The Justice Department report that will be released in December regarding FBI surveillance of the Trump campaign will include information about Stefan Halper, the former Cambridge professor who established contact with multiple Trump campaign aides in 2016 while serving as an FBI informant, people who reviewed a draft of the report told The New York Times.
The Justice Department’s inspector general found that the FBI did not attempt to plant informants or undercover agents inside the Trump campaign, according to The NYT.
But the bureau did rely on at least one informant, Halper, to obtain information from two Trump campaign advisers, Carter Page and George Papadopoulos, about any possible ties they had to Russia.
An undercover government agent who worked with Halper during meetings he had with Papadopoulos worked for the FBI, The NYT reported. Halper introduced the agent, Azra Turk, to Papadopoulos in September 2016.

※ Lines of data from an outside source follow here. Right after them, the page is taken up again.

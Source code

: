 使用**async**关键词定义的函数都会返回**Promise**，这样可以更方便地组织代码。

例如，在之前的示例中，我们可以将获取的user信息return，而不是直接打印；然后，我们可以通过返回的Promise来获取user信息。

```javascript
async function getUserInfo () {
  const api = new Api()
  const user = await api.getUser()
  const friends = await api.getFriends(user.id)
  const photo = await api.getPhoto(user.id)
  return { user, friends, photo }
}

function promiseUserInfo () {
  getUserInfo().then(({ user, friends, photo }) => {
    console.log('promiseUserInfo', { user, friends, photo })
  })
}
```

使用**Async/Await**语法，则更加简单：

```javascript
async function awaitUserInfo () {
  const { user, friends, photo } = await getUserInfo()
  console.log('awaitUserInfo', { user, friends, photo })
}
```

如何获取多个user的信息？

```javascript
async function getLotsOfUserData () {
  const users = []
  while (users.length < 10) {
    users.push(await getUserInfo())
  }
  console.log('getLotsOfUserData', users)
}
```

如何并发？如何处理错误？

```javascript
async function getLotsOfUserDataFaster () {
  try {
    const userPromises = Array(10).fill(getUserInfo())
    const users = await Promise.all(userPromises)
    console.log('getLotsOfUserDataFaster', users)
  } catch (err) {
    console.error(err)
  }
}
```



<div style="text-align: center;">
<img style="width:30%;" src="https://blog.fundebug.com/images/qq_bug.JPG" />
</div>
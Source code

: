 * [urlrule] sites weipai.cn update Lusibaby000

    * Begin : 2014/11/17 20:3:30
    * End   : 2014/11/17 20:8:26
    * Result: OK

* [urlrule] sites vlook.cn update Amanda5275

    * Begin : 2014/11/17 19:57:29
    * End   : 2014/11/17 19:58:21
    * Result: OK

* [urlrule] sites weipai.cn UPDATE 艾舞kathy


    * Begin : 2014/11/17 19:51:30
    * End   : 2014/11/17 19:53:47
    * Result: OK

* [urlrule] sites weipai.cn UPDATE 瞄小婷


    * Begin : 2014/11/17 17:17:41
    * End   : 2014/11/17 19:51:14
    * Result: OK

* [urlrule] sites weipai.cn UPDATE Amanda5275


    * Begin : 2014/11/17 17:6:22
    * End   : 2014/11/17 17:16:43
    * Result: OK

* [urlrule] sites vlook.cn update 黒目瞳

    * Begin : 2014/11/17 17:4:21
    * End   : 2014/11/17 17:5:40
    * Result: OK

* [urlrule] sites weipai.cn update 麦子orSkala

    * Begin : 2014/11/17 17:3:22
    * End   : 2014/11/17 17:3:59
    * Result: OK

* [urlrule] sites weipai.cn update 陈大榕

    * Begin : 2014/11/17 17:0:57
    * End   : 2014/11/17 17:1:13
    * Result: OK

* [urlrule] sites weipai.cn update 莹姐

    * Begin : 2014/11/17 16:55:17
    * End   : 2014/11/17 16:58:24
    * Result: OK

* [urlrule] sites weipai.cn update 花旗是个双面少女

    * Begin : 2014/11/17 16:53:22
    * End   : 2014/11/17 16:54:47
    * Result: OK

The Daily Caller News Foundation reported March 25, 2018, that Halper first met Page on July 10, 2016, at a political event held at Cambridge. Halper reached out to George Papadopoulos on Sept. 2, 2016, with an offer to fly the Trump aide to London to discuss writing an academic paper.
Papadopoulos accepted the offer, and flew to London on Halper’s dime. While there, Papadopoulos met with Halper and Turk.